TLDR: MA seems to be about developing AI with the interests of animals in mind. I have a hard time comprehending what else there is to it (I’m a bit thick though, so if I’m missing the point, please say!). If it is about animals, then I don’t think we need to obscure that behind broader notions of morality; we can be on-the-nose and say ‘we care about animals. We want everyone to stop harming them. We want AI to avoid harming them, and to be developed with a view to creating conditions whereby nobody is harming them anymore. Sign our pledge today!’
- Ronen Bar Apr 2, 2025, 5:50 AM
  1 point
  0 ∶ 0
  Parent
  Thanks for the feedback!!
  
  ”we already can’t agree as humans on what is moral”
  
  I don’t the fact that all humankind can’t agree on a specific set of morals, tough many things are quite in consensus, at least in the west, prevent AGI or ASI from having a set of value. They are baking morals into those models, so the question in—what will those values be? and they are already not the values of the median worldwide person but more like the values of the median person in San Francisco (e.g. the models are very LGBTQ+ friendly)
  “Why would they build something that could disobey them and potentially betray them for some greater good that they might not agree with?”
  
  I am not suggesting they build something that will betray the creators of the models, and one of the goals of AI alignment research is how to make models corrigible—so humans can change their set of values and not get stuck with something (What is value lock-in? (YouTube video)). We need to convince the leaders of AI companies and regulators to align models with a Sentientism worldview (because of morality, because of public demand for this, because it is a robust way to keep humans safe, and more).
  
  ”I’m mindful of the risk of confusion as one commenter mentioned that MA could be synonymous with social alignment. I think a different term is needed. ”
  That is a great point, and I didn’t make this clear in the post. Moral Alignment is the field focused on the question what are the right values, the true moral values, that we should align AI to. Within that there could be different views, and I think the stance of most people in our community is the promote the Sentientism view. Moral Alignment differs from AI technical Alignment since technical alignment focus on making AI do what we want, and MA focus on—what do we want?

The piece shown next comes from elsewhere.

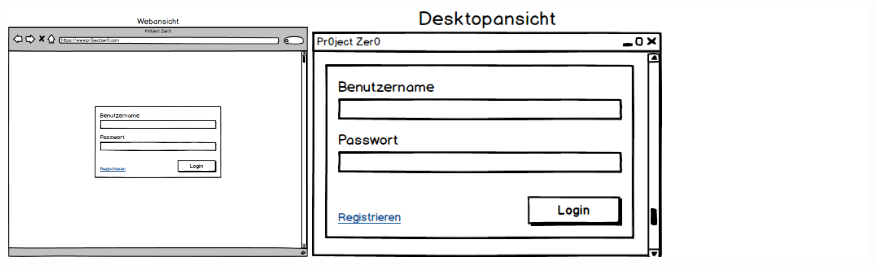 <img src="./images/Login_Web.png" id="img_login_web" width="300"> <img src="./images/Login_Desktop.png" id="img_login_desk" width="350">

  I would be glad to hear more alternative ideas for concepts, if you have some. I am going to do interviews with relevant people to get some structured feedback on several possible terms. I am not set yet on any term
  So you would call this Sentient beings sentinel? I like this play of words and also wrote something using it. I see the sentientist value alignment as inside MA.
  
  “The vast majority of humans still don’t rate animal sentience as being a good enough reason to stop killing them en masse, so it’s unlikely that they’re going to care about it when developing AI.”
  I think the majority does care about animals and would want AI to care about them. ppls states values are better, much better, than their deeds. This movement is not about asking ppl to go vegan, it is about striving to take the good stewardship role that humanity has long dreamed of in ancient books and stories.
  
  “what does MA seek to achieve, that isn’t already the focal point of AI for Animals? If I’ve understood correctly, you want MA to be a broader umbrella term for works which AI for Animals contributes to.”
  Yes, MA is about animals, humans, future digital minds, and anybody that can feel. It is the space that tries works on the question—what values should we align AI to? and Sentientism is the worldview that I hope many people will promote.
  
  I think there is a lot of work to be done in this space, some of it is about bringing more talent and money, some of it is about promoting the interests of all the groups altogether (e.g. how does a sentient-centric AI behaves? it is a crucial question that is not being researched), some is specific intervention e.g. we need to convince AI companies to have a clear stance on non-humans. They currentl don’t.